[Available data]

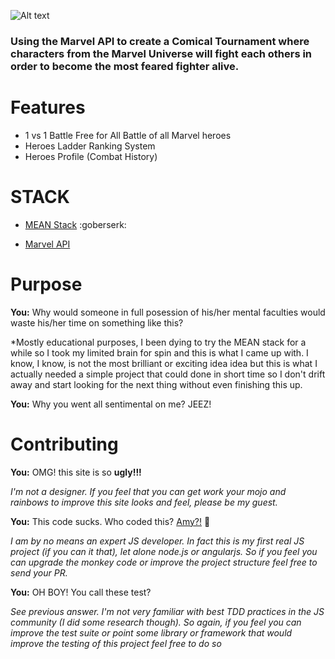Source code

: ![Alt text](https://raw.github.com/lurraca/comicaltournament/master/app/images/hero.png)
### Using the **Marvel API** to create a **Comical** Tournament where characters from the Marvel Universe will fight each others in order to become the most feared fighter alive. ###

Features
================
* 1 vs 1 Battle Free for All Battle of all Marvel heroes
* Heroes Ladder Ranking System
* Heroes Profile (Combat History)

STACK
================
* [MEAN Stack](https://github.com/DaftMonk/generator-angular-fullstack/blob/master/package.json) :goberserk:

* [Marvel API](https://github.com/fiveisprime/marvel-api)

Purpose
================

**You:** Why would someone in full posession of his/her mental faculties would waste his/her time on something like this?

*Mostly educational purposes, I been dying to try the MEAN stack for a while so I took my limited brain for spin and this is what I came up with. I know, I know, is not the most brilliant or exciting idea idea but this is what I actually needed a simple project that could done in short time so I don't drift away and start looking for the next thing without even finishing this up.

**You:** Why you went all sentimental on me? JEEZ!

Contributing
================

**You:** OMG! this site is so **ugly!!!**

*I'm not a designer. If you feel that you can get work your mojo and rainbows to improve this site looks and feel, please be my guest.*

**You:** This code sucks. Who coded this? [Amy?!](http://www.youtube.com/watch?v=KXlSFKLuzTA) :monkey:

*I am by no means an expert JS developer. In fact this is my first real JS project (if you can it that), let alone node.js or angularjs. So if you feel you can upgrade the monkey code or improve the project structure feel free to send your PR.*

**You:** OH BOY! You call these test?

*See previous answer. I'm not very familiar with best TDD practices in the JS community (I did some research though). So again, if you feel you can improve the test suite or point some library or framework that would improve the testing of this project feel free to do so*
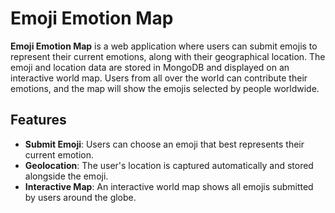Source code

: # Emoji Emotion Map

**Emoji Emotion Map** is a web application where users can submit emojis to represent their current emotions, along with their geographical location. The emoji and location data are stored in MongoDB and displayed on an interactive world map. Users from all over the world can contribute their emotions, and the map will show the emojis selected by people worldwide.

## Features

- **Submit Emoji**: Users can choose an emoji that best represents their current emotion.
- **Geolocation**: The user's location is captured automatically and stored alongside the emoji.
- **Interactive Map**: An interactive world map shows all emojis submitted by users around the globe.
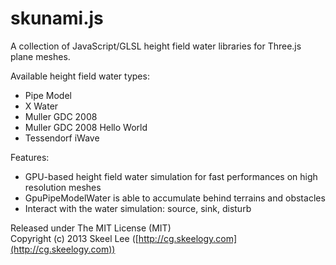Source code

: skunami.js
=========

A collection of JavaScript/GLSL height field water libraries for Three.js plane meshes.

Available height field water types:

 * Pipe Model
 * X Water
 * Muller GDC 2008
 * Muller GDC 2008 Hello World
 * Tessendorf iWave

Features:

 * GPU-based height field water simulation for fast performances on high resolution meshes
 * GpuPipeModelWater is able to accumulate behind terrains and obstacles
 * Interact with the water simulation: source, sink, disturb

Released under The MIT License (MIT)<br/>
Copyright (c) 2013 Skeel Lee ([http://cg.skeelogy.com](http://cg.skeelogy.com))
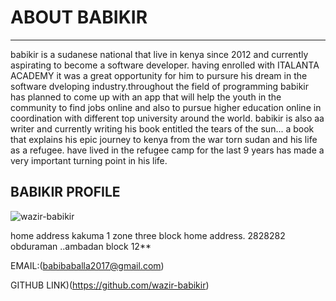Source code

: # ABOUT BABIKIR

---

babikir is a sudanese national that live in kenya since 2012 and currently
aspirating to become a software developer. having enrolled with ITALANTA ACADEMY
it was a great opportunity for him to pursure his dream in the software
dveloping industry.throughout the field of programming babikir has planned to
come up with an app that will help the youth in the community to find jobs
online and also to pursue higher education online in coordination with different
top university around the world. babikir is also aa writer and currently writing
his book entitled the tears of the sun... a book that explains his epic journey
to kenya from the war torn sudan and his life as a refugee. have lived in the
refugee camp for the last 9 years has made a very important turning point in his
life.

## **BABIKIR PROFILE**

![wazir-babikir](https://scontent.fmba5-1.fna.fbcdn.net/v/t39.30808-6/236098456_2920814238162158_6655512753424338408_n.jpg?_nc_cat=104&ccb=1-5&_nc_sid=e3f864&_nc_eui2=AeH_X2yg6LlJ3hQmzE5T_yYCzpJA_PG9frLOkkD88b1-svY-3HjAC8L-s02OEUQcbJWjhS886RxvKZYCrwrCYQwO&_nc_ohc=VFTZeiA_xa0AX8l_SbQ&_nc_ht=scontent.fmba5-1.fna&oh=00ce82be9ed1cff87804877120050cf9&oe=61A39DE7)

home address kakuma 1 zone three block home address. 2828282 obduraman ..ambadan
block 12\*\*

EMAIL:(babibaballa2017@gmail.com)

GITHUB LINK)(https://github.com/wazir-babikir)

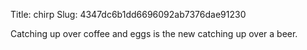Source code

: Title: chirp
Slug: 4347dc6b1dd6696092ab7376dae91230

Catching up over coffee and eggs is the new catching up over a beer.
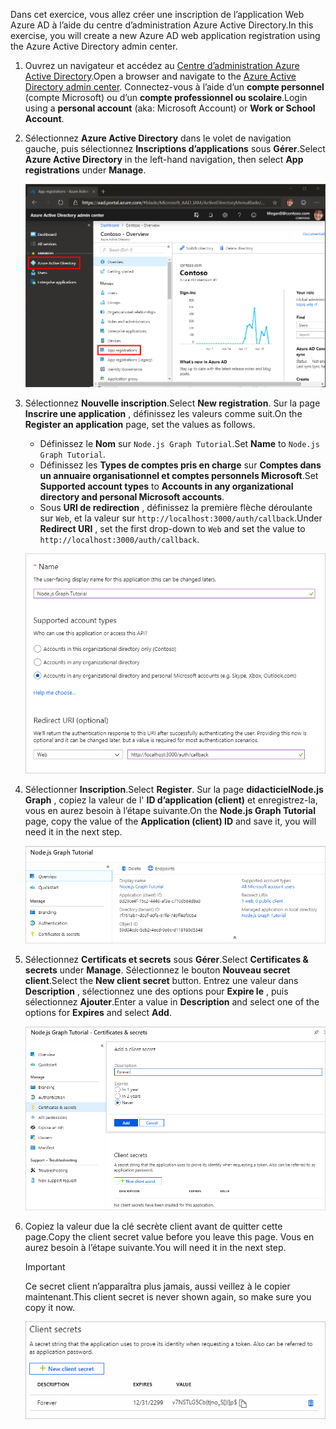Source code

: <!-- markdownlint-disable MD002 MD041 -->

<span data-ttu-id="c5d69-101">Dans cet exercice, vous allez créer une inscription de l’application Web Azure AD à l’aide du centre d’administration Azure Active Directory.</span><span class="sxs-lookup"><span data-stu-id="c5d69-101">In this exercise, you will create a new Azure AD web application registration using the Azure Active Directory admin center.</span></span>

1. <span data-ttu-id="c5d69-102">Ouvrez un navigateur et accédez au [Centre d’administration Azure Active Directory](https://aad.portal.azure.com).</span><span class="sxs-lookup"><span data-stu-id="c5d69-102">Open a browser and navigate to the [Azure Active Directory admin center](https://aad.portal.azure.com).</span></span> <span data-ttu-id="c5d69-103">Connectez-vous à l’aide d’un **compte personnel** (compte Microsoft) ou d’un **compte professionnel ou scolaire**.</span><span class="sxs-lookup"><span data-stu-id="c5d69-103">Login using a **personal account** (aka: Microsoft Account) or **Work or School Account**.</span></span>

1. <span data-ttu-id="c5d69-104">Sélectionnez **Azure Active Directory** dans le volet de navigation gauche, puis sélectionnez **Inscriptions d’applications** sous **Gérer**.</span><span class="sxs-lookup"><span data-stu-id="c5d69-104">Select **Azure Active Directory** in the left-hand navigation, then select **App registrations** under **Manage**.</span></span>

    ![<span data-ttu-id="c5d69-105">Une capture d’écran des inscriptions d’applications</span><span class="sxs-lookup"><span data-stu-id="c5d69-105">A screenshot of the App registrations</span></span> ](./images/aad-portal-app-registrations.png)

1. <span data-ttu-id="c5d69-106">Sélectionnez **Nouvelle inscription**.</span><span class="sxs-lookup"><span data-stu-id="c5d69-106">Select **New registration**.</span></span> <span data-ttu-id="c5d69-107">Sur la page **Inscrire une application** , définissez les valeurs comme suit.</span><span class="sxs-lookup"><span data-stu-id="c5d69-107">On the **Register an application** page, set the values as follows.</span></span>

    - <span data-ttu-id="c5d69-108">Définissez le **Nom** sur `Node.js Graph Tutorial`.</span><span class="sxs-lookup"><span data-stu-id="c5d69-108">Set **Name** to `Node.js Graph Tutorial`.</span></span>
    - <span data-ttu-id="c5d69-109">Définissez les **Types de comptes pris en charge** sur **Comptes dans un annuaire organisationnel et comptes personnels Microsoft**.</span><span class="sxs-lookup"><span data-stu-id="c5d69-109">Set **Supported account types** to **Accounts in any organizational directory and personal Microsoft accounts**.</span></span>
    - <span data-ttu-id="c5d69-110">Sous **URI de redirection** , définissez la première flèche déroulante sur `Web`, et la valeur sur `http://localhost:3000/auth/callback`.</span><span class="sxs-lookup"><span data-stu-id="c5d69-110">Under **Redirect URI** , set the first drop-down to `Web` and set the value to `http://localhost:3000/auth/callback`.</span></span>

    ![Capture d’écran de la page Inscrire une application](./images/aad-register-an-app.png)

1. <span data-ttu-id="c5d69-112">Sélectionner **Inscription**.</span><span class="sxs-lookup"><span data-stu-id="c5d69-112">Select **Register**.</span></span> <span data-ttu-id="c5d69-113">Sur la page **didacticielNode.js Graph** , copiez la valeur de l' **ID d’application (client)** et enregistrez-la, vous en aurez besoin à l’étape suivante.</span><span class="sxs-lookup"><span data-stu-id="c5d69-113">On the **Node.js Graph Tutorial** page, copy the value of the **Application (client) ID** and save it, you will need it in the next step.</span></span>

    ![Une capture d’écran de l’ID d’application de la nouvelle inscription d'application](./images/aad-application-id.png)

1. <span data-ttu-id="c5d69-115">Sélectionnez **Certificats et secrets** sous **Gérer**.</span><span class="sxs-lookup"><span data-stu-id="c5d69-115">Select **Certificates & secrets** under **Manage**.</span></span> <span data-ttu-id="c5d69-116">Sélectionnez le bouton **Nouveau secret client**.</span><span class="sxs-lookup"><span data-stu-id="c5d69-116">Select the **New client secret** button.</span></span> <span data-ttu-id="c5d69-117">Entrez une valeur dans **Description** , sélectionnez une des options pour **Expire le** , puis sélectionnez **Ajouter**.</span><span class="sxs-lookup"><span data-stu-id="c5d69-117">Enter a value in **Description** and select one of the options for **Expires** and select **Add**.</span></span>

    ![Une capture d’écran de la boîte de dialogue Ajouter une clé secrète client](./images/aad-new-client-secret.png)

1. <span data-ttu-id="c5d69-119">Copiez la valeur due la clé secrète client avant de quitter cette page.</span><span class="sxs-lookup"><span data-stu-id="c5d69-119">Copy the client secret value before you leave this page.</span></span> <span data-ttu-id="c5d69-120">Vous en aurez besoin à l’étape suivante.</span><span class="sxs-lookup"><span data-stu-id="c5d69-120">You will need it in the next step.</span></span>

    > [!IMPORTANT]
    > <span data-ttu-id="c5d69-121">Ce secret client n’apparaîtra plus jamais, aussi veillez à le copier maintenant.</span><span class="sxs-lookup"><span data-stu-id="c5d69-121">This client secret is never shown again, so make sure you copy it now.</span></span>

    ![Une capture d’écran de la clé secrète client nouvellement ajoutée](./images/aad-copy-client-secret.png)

[/Available data]
[Available data]

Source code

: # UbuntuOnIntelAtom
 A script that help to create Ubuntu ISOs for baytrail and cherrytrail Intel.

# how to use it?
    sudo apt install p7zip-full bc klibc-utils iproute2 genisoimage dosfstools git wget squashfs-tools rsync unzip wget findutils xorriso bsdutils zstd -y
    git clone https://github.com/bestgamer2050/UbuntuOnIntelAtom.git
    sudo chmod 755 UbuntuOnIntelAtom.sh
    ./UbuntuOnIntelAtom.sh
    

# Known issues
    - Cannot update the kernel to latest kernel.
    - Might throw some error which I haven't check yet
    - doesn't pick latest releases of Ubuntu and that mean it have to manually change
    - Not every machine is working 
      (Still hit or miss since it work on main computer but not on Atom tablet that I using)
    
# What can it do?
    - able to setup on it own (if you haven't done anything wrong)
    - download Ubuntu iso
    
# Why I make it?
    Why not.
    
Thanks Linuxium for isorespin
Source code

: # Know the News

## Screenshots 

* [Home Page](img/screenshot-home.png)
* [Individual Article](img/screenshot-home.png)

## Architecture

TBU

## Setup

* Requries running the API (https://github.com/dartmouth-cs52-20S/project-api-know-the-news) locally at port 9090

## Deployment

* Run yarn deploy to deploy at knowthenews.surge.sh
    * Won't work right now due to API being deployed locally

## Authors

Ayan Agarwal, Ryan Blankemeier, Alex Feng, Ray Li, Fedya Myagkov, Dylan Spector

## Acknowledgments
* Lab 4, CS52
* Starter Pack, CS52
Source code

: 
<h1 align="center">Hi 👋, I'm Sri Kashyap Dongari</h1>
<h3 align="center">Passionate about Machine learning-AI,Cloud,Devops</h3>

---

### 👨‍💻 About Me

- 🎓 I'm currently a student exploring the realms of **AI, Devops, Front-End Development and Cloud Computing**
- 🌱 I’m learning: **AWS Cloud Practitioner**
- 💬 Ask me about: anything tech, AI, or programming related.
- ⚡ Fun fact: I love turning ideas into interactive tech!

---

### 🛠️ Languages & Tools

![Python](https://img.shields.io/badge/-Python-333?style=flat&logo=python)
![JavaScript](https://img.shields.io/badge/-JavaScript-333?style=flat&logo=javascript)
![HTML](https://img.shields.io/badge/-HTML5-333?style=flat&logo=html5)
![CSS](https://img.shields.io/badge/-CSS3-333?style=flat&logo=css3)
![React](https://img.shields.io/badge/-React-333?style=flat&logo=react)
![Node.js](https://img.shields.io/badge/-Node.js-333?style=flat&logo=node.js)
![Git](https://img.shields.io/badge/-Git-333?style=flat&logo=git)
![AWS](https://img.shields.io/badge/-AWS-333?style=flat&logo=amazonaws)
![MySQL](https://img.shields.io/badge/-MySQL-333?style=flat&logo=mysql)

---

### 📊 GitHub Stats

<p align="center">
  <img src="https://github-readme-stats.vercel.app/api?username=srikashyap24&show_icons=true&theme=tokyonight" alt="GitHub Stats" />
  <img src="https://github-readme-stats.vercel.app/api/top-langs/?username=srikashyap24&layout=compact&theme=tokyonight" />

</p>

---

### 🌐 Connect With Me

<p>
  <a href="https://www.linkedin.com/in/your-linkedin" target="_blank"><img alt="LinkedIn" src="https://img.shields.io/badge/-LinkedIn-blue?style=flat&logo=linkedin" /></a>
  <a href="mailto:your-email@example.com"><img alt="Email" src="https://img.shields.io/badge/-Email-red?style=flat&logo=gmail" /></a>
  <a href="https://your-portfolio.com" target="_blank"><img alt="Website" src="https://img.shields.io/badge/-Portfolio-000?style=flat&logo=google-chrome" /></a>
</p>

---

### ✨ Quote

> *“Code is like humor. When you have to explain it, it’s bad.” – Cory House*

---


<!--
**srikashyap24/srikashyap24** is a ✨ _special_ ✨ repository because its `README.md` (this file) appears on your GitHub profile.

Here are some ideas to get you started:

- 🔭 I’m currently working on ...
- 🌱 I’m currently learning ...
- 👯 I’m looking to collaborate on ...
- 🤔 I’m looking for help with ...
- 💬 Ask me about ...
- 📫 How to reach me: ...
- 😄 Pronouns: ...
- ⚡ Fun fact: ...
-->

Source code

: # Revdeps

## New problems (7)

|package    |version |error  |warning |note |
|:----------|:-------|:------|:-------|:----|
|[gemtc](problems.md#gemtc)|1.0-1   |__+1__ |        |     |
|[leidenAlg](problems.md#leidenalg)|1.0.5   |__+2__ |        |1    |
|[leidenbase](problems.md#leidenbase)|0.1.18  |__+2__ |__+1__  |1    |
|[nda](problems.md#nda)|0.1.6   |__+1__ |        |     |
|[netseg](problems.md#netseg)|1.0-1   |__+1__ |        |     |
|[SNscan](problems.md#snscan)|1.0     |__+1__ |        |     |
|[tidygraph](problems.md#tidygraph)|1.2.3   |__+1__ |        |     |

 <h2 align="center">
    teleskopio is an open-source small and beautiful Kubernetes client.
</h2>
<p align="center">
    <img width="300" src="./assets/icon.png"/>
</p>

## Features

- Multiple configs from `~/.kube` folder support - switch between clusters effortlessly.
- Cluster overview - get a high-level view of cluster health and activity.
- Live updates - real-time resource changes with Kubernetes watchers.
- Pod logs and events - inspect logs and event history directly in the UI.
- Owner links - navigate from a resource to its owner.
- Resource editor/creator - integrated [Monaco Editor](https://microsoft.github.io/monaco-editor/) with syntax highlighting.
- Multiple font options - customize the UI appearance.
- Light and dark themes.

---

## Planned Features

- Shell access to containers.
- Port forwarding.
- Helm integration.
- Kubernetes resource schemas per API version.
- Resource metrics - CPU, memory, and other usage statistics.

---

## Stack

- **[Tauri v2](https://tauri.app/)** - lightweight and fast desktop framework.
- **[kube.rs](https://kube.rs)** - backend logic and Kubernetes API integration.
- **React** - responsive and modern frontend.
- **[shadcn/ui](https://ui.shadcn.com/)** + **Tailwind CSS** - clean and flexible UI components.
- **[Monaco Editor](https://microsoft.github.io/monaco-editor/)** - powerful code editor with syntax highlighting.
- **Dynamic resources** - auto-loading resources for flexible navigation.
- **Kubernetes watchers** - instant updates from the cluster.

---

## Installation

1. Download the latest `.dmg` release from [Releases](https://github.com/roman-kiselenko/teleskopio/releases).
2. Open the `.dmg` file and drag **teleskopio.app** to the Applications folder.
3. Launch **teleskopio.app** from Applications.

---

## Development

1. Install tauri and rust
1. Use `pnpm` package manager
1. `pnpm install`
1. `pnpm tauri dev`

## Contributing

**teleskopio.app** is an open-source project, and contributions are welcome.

[/Available data]
[Available data]

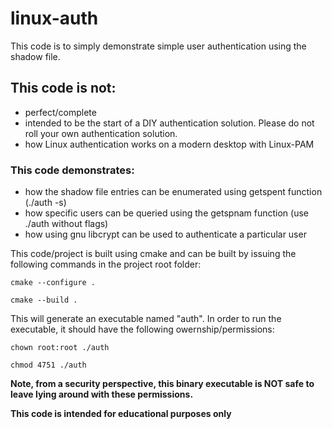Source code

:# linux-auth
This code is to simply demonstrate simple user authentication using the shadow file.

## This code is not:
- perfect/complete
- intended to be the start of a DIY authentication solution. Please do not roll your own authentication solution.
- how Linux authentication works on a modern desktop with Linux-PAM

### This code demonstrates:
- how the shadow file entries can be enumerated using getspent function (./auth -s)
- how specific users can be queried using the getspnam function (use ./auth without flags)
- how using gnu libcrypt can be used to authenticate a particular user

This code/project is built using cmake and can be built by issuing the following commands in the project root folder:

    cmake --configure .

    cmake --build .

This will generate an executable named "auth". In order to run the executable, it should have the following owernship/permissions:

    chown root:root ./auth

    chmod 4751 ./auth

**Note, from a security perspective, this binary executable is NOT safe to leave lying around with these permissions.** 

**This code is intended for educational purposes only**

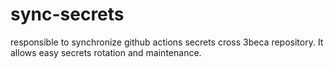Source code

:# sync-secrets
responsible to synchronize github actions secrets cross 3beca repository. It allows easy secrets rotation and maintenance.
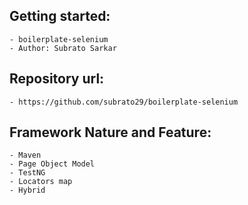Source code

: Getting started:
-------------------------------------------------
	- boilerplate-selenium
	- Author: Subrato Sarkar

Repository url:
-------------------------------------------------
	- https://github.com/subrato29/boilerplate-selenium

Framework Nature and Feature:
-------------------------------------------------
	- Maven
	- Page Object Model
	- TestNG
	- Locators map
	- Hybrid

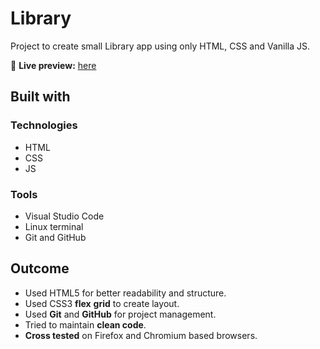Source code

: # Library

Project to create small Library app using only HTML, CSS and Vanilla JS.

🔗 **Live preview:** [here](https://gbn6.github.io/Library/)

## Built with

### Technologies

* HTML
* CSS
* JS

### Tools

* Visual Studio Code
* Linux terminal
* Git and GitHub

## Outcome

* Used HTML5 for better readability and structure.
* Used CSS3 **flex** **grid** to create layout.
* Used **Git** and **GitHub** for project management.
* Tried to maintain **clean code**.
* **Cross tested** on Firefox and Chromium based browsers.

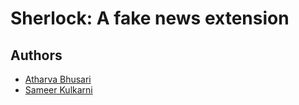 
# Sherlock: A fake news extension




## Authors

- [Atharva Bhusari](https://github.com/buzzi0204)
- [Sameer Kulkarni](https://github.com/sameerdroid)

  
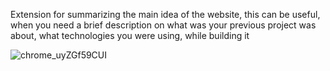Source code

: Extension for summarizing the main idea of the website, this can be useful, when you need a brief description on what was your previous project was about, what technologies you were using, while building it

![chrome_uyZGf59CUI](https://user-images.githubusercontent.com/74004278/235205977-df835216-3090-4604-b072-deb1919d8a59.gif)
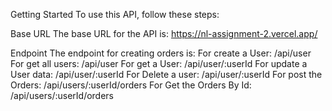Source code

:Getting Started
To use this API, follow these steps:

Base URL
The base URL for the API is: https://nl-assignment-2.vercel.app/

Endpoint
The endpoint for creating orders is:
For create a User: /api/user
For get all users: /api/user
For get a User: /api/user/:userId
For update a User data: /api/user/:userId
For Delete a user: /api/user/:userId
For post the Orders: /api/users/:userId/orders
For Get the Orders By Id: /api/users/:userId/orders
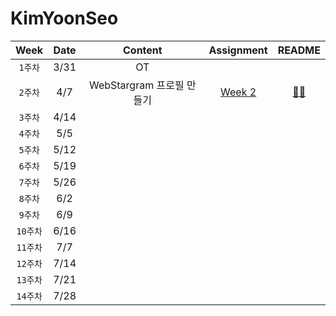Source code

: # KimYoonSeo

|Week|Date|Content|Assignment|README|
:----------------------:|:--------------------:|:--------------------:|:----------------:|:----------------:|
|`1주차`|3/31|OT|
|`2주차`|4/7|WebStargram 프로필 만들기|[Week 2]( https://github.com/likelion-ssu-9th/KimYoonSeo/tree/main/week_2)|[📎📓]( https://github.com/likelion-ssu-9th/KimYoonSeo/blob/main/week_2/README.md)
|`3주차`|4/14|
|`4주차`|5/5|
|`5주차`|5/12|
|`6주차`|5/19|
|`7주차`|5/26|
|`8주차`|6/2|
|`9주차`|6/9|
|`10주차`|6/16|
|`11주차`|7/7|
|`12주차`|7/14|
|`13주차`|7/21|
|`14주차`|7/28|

[/Available data]

# How to complete this task
In how many lines of the data does the string "Marvel" occur? Answer with the number and nothing else.

# Result of this task
3